_TO DO_. Compute how many lines below contain the word "displaystyle" and respond with that number only.

_STUDY MATERIAL_.
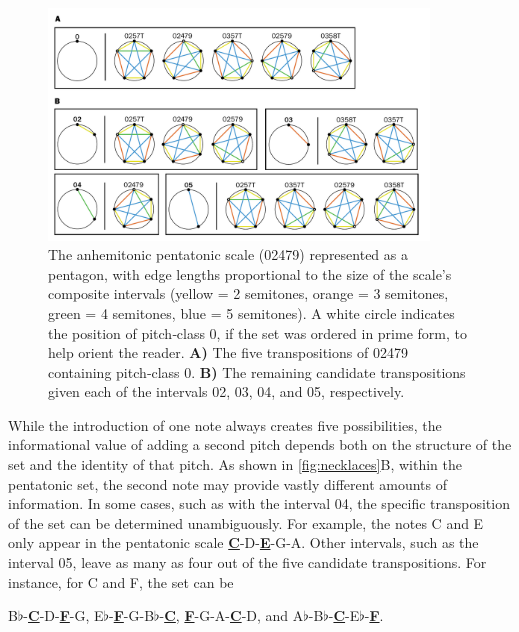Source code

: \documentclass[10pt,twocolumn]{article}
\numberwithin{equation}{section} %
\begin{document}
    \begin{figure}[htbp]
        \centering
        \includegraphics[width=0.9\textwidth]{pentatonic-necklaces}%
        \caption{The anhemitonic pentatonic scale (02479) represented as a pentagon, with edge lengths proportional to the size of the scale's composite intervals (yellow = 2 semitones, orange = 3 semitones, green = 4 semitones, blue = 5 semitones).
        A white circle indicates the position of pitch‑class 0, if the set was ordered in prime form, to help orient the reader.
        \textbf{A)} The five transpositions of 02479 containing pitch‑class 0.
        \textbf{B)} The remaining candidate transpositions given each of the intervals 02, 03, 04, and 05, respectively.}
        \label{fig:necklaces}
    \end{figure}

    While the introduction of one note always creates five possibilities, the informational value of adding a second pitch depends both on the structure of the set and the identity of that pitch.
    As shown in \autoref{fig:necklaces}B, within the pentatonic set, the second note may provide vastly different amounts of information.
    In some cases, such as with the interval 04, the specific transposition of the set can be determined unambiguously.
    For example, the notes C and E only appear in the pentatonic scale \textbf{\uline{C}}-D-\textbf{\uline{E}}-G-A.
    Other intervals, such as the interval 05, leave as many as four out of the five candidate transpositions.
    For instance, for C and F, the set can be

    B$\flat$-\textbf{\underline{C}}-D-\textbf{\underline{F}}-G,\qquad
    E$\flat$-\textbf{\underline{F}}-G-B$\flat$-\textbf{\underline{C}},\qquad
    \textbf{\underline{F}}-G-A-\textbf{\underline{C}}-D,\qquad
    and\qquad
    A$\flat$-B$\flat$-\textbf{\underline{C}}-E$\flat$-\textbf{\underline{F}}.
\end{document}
--
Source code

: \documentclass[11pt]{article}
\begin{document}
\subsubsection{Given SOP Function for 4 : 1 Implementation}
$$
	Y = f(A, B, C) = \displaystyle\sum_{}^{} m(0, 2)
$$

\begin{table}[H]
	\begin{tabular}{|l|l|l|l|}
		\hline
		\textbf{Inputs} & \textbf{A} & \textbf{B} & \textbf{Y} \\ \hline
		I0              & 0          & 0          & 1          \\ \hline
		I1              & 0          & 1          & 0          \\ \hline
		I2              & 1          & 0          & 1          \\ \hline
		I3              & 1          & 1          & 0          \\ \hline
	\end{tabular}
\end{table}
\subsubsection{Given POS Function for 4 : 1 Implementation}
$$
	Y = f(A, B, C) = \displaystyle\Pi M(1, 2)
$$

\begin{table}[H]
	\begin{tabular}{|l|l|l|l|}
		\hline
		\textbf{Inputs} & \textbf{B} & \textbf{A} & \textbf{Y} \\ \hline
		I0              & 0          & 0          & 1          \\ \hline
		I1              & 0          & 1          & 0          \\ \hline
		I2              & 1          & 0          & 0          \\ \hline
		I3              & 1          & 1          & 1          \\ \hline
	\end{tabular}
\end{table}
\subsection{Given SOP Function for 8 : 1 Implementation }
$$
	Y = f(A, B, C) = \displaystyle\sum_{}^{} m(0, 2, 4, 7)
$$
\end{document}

_REPLY TO THE TASK_. 3